Thrilled to announce that our paper “QDER: Query-Specific Document and Entity Representations for Multi-Vector Document Re-Ranking” has been accepted to SIGIR 2025—the premier conference in information retrieval!

📄 Paper: https://dl.acm.org/doi/pdf/10.1145/3726302.3730065
💻 Code: https://github.com/shubham526/SIGIR2025-QDER

Bridging Two Worlds in Neural IR

Neural information retrieval has evolved along two parallel paths:

  1. Entity-oriented approaches that leverage knowledge graphs for semantic understanding
  2. Multi-vector models that capture fine-grained token-level semantics

What if we could combine the best of both worlds? That’s exactly what QDER does.

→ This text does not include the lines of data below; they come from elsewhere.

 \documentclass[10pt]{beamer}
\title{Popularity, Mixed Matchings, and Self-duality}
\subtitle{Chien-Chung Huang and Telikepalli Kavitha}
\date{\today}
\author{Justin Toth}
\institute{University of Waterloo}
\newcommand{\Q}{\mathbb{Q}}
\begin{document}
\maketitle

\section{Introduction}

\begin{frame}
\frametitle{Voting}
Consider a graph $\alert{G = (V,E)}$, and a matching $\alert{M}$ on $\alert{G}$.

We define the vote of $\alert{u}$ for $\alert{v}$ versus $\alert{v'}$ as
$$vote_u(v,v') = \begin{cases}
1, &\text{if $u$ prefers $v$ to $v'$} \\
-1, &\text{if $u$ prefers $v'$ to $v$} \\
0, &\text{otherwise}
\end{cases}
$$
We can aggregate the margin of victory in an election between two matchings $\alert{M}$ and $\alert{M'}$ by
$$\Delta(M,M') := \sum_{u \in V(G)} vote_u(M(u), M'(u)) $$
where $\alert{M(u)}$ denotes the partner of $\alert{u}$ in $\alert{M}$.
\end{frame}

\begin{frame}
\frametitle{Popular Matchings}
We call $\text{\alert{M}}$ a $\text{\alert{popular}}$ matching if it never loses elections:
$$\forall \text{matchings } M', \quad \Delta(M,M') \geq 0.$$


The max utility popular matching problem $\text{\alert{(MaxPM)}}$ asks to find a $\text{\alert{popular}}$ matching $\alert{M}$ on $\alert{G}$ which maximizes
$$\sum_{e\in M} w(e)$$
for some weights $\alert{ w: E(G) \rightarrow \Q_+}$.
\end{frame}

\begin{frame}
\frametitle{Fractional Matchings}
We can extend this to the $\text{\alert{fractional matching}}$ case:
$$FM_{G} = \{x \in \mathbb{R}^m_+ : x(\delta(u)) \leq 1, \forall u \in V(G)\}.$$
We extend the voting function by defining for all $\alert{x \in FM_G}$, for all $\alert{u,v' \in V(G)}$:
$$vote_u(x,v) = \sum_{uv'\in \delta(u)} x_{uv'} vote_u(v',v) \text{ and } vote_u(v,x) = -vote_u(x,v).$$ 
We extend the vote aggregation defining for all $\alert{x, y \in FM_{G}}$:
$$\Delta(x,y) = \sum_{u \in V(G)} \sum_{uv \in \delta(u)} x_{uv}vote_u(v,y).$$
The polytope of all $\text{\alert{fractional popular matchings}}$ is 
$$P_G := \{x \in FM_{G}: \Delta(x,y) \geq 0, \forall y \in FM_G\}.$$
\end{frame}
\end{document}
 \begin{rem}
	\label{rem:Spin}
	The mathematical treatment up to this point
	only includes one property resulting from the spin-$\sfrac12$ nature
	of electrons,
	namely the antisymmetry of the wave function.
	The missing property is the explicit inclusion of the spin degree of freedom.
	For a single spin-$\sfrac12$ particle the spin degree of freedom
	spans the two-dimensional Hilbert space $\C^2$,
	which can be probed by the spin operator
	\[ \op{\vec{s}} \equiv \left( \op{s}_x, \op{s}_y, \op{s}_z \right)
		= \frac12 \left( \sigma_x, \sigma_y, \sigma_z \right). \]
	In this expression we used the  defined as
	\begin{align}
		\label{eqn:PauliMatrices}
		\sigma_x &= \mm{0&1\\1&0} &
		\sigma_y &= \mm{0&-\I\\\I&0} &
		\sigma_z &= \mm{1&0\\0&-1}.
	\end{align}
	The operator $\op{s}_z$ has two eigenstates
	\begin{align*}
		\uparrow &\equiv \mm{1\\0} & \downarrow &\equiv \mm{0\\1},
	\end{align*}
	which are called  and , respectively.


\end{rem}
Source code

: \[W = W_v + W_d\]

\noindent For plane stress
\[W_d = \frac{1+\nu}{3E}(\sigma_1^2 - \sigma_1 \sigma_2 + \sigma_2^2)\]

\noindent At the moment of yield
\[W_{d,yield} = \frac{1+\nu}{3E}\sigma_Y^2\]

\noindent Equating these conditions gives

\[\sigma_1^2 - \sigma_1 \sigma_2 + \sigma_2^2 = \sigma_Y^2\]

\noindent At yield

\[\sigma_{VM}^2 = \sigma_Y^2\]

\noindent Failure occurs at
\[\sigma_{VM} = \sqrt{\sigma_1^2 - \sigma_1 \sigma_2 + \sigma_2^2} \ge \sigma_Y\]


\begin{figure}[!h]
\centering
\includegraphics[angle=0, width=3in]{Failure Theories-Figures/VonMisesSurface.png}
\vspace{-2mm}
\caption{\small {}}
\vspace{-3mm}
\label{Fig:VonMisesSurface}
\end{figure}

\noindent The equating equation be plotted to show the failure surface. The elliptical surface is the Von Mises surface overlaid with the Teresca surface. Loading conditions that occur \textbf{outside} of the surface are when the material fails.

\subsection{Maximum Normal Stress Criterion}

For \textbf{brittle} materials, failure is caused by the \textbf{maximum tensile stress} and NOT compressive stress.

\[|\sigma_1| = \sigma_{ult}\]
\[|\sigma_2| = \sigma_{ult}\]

The Key Innovation: Late Aggregation

Most neural re-rankers compute similarity scores on aggregated embeddings—collapsing rich semantic information into single vectors too early in the process. QDER takes a fundamentally different approach we call “late aggregation”:

Instead of aggregating first and comparing later, QDER maintains individual token and entity representations throughout the entire ranking process, performing aggregation only at the final scoring stage. This preserves fine-grained semantic signals that matter for complex queries.

How It Works

QDER transforms query-document relationships through three key steps:

  1. Fine-grained representations: Maintain separate token and entity embeddings
  2. Learned attention patterns: Transform these representations to capture relevance signals
  3. Precise mathematical operations: Apply carefully chosen aggregation functions for accurate matching

By integrating knowledge graph semantics directly into a multi-vector framework, QDER captures both entity-level concepts and token-level precision.

Results That Speak Volumes

QDER achieves significant performance gains across five standard benchmarks:

  • 36% improvement in nDCG@20 over the strongest baseline on TREC Robust 2004
  • Exceptional performance on difficult queries: Achieves nDCG@20 of 0.70 where traditional approaches completely fail (nDCG@20 = 0.0)
  • Consistent improvements across all tested datasets

Why This Matters

QDER demonstrates that entity-aware, fine-grained semantic modeling can push the boundaries of neural re-ranking. By preserving semantic richness throughout the ranking process and only aggregating at the end, we can build systems that better understand complex information needs.

This work sets a new foundation for entity-aware retrieval and opens exciting directions for future research in neural IR.

Looking forward to presenting at SIGIR 2025 and continuing the conversation with the IR community!